WHAT THIS TASK INVOLVES – Whenever a line contains the string "param", copy it out of the entries.

THE INPUT –
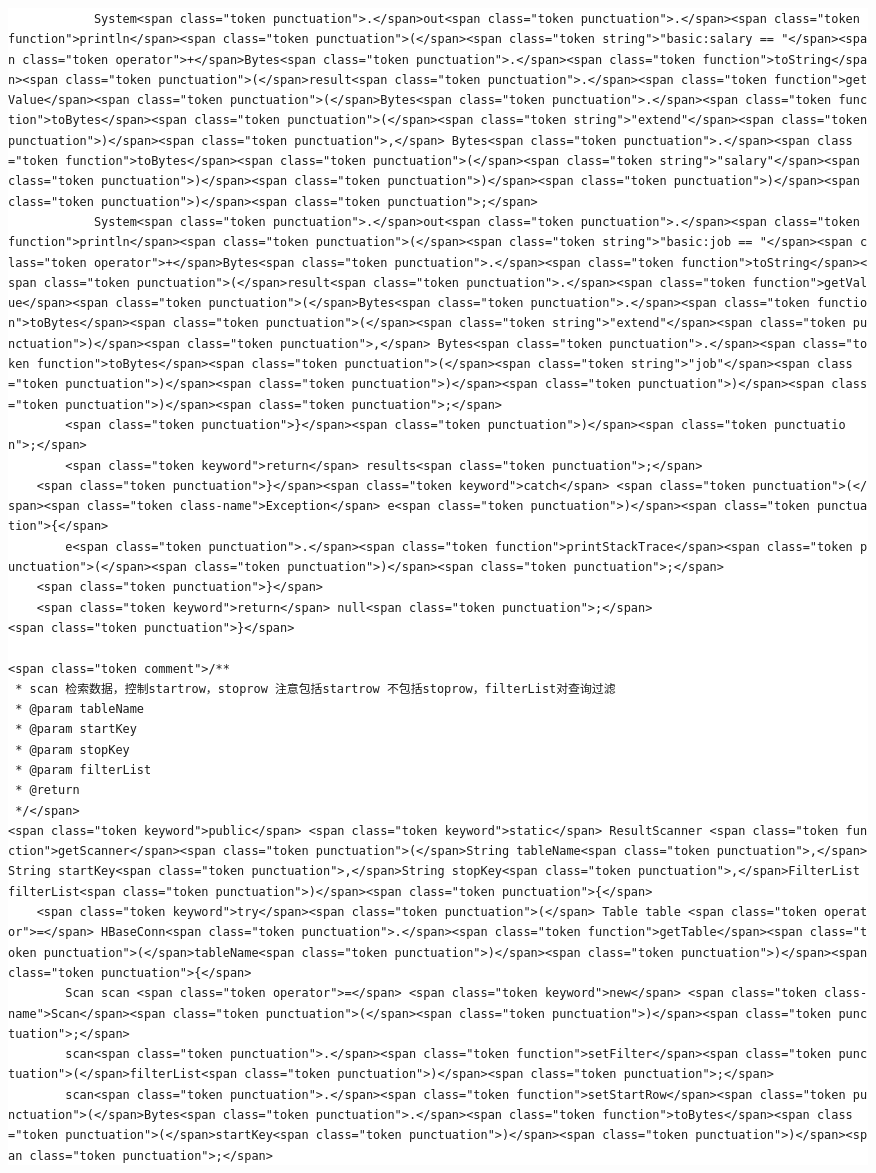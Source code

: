                 System<span class="token punctuation">.</span>out<span class="token punctuation">.</span><span class="token function">println</span><span class="token punctuation">(</span><span class="token string">"basic:salary == "</span><span class="token operator">+</span>Bytes<span class="token punctuation">.</span><span class="token function">toString</span><span class="token punctuation">(</span>result<span class="token punctuation">.</span><span class="token function">getValue</span><span class="token punctuation">(</span>Bytes<span class="token punctuation">.</span><span class="token function">toBytes</span><span class="token punctuation">(</span><span class="token string">"extend"</span><span class="token punctuation">)</span><span class="token punctuation">,</span> Bytes<span class="token punctuation">.</span><span class="token function">toBytes</span><span class="token punctuation">(</span><span class="token string">"salary"</span><span class="token punctuation">)</span><span class="token punctuation">)</span><span class="token punctuation">)</span><span class="token punctuation">)</span><span class="token punctuation">;</span>
                System<span class="token punctuation">.</span>out<span class="token punctuation">.</span><span class="token function">println</span><span class="token punctuation">(</span><span class="token string">"basic:job == "</span><span class="token operator">+</span>Bytes<span class="token punctuation">.</span><span class="token function">toString</span><span class="token punctuation">(</span>result<span class="token punctuation">.</span><span class="token function">getValue</span><span class="token punctuation">(</span>Bytes<span class="token punctuation">.</span><span class="token function">toBytes</span><span class="token punctuation">(</span><span class="token string">"extend"</span><span class="token punctuation">)</span><span class="token punctuation">,</span> Bytes<span class="token punctuation">.</span><span class="token function">toBytes</span><span class="token punctuation">(</span><span class="token string">"job"</span><span class="token punctuation">)</span><span class="token punctuation">)</span><span class="token punctuation">)</span><span class="token punctuation">)</span><span class="token punctuation">;</span>
            <span class="token punctuation">}</span><span class="token punctuation">)</span><span class="token punctuation">;</span>
            <span class="token keyword">return</span> results<span class="token punctuation">;</span>
        <span class="token punctuation">}</span><span class="token keyword">catch</span> <span class="token punctuation">(</span><span class="token class-name">Exception</span> e<span class="token punctuation">)</span><span class="token punctuation">{</span>
            e<span class="token punctuation">.</span><span class="token function">printStackTrace</span><span class="token punctuation">(</span><span class="token punctuation">)</span><span class="token punctuation">;</span>
        <span class="token punctuation">}</span>
        <span class="token keyword">return</span> null<span class="token punctuation">;</span>
    <span class="token punctuation">}</span>

    <span class="token comment">/**
     * scan 检索数据，控制startrow，stoprow 注意包括startrow 不包括stoprow，filterList对查询过滤
     * @param tableName
     * @param startKey
     * @param stopKey
     * @param filterList
     * @return
     */</span>
    <span class="token keyword">public</span> <span class="token keyword">static</span> ResultScanner <span class="token function">getScanner</span><span class="token punctuation">(</span>String tableName<span class="token punctuation">,</span>String startKey<span class="token punctuation">,</span>String stopKey<span class="token punctuation">,</span>FilterList filterList<span class="token punctuation">)</span><span class="token punctuation">{</span>
        <span class="token keyword">try</span><span class="token punctuation">(</span> Table table <span class="token operator">=</span> HBaseConn<span class="token punctuation">.</span><span class="token function">getTable</span><span class="token punctuation">(</span>tableName<span class="token punctuation">)</span><span class="token punctuation">)</span><span class="token punctuation">{</span>
            Scan scan <span class="token operator">=</span> <span class="token keyword">new</span> <span class="token class-name">Scan</span><span class="token punctuation">(</span><span class="token punctuation">)</span><span class="token punctuation">;</span>
            scan<span class="token punctuation">.</span><span class="token function">setFilter</span><span class="token punctuation">(</span>filterList<span class="token punctuation">)</span><span class="token punctuation">;</span>
            scan<span class="token punctuation">.</span><span class="token function">setStartRow</span><span class="token punctuation">(</span>Bytes<span class="token punctuation">.</span><span class="token function">toBytes</span><span class="token punctuation">(</span>startKey<span class="token punctuation">)</span><span class="token punctuation">)</span><span class="token punctuation">;</span>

FINAL ANSWER –
     * @param tableName
     * @param startKey
     * @param stopKey
     * @param filterList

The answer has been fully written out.